What is so great about intoxication?
Intoxication is not without its benefits. A blood alcohol level of .05 may help an inhibited person perform more effectively in social situations. On the other hand, intoxication is implicated in 65% of murders, 88% of knifings, 65% of spouse battering, 55% of violent child abuse.
Intoxication is rewarding for precisely the same reason it produces suffering - it diminishes the influence of remote stimuli. According to the Attention Allocation Model proposed by Steele and Josephs1: intoxication reduces cognitive capacity, thereby limiting attention to the immediate environment. Remote stimuli such as moral concerns or fear of consequences do not get processed, and so are not available to exert an inhibitory influence. This shortsightedness - Alcohol Induced Myopia - is responsible for alcohol beneficial and destructive effects.
It is not that intoxication produces pleasant moods or destructive behaviors
directly, rather it releases processes that otherwise would have been inhibited.
When the immediate stimuli elicit violence and remote stimuli inhibit it, alcohol
intoxication releases violence; when the immediate circumstances elicit helpfulness,
intoxication promotes uninhibited helping behavior. In both cases the intoxicated
person is disproportionally influenced by the most attention grabbing features of the
local environment.
Rewarding aspects of alcohol induced myopia:
- Self-inflation - Favorable self-images of power, sexuality, etc., are not inhibited
by abstract principals, or previous negative experiences.
- Relief - Escape from worry and conflict is possible, because the limited cognitive
resources of an intoxicated person are easily preoccupied.
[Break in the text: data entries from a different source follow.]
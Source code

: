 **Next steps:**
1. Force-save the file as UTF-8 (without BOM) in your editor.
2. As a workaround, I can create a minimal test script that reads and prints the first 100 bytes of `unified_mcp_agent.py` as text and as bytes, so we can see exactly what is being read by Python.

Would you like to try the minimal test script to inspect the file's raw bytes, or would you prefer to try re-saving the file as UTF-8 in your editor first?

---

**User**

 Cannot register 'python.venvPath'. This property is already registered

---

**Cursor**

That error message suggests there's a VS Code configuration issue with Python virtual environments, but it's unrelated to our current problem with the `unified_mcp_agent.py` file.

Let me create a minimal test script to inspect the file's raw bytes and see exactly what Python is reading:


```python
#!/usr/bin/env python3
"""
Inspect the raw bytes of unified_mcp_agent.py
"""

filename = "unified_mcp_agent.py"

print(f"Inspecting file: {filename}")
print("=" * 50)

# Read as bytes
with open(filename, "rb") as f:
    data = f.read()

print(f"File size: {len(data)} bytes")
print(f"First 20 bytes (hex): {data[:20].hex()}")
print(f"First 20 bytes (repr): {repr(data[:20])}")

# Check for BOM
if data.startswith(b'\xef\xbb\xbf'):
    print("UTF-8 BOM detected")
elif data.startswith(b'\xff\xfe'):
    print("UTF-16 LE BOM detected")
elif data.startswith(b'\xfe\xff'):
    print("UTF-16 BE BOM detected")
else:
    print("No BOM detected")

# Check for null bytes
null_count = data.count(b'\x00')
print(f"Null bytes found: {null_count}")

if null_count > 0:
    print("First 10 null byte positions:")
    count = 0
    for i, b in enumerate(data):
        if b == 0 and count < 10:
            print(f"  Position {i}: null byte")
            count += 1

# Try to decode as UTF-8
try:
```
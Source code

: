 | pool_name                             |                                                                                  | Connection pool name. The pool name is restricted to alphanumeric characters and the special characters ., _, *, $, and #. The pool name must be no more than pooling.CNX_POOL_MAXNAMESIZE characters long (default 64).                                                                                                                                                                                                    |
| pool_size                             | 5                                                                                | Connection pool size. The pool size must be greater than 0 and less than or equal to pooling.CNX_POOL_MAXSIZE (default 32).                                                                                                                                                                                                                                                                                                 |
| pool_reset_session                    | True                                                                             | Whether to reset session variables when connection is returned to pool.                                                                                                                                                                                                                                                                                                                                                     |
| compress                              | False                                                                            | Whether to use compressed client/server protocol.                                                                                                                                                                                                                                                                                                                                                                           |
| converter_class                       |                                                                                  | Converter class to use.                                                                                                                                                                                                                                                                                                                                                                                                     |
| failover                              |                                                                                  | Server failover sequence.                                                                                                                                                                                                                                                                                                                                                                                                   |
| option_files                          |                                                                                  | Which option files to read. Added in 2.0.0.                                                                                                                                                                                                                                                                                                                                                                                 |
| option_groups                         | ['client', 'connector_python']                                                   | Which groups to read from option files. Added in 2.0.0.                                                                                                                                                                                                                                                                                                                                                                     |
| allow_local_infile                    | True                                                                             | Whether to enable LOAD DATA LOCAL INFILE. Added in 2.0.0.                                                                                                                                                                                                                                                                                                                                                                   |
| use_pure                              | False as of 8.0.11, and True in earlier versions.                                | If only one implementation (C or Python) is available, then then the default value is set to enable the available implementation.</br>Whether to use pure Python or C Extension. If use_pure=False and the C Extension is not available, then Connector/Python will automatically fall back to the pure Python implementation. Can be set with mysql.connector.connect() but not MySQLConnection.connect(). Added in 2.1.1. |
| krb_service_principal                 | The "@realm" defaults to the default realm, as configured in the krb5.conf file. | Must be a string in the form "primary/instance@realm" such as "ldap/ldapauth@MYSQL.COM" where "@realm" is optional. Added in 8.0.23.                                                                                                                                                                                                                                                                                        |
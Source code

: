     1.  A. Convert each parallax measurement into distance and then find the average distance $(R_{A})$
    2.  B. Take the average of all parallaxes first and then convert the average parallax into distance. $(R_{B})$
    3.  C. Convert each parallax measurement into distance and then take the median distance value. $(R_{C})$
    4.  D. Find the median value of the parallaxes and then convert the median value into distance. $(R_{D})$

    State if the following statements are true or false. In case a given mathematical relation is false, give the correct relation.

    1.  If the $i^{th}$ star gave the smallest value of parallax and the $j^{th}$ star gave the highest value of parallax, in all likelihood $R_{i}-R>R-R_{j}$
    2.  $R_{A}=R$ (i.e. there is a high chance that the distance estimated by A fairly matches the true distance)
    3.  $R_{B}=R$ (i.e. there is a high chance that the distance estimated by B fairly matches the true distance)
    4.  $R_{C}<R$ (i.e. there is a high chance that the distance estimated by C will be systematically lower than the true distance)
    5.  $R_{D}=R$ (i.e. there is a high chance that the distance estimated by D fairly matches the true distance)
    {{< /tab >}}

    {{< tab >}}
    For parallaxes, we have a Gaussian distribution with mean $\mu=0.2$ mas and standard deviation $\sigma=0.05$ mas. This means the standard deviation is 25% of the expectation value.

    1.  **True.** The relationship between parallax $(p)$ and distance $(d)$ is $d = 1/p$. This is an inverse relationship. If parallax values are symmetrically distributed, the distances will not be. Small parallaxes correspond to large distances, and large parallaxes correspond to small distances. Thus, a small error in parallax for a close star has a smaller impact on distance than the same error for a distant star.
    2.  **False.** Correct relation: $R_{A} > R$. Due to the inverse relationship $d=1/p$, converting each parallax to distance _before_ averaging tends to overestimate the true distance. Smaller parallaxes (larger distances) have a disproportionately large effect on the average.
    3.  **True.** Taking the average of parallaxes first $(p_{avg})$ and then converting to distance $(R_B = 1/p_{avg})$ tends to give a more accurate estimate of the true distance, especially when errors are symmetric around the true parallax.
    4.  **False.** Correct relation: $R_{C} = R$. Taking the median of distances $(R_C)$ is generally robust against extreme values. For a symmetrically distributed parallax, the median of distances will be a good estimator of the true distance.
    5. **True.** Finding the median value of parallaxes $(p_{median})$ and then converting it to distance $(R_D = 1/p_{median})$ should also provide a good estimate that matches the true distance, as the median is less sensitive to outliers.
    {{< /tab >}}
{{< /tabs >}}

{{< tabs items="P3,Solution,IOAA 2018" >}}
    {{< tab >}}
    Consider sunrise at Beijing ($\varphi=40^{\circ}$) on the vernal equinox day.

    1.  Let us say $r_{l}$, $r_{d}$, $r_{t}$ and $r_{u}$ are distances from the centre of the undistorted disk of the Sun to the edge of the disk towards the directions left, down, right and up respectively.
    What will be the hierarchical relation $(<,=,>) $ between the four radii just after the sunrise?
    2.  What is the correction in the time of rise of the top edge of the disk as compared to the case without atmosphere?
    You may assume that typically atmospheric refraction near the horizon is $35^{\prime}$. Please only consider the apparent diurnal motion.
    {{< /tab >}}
Lacking the resources to
process remote information, the intoxicated person is blind to worries and
conflicts.
Myopia, which is responsible for the benefits of intoxication, is also responsible for its terrible costs. When the immediate circumstances arouse an unfavorable self-image, myopia releases self-loathing. Now remote stimuli that might balance extreme negative feelings, or inhibit irreversible behaviors are not available. As a consequence, irretrievable actions may be released.
Myopia increases with dose. The more alcohol consumed, the greater is the myopia, and hence the greater the dis-inhibition However, even when not intoxicated, humans tend to be myopic. Alcoholics lapse even though they know better, because immediate circumstances has a greater influence on behavior than distant consequences.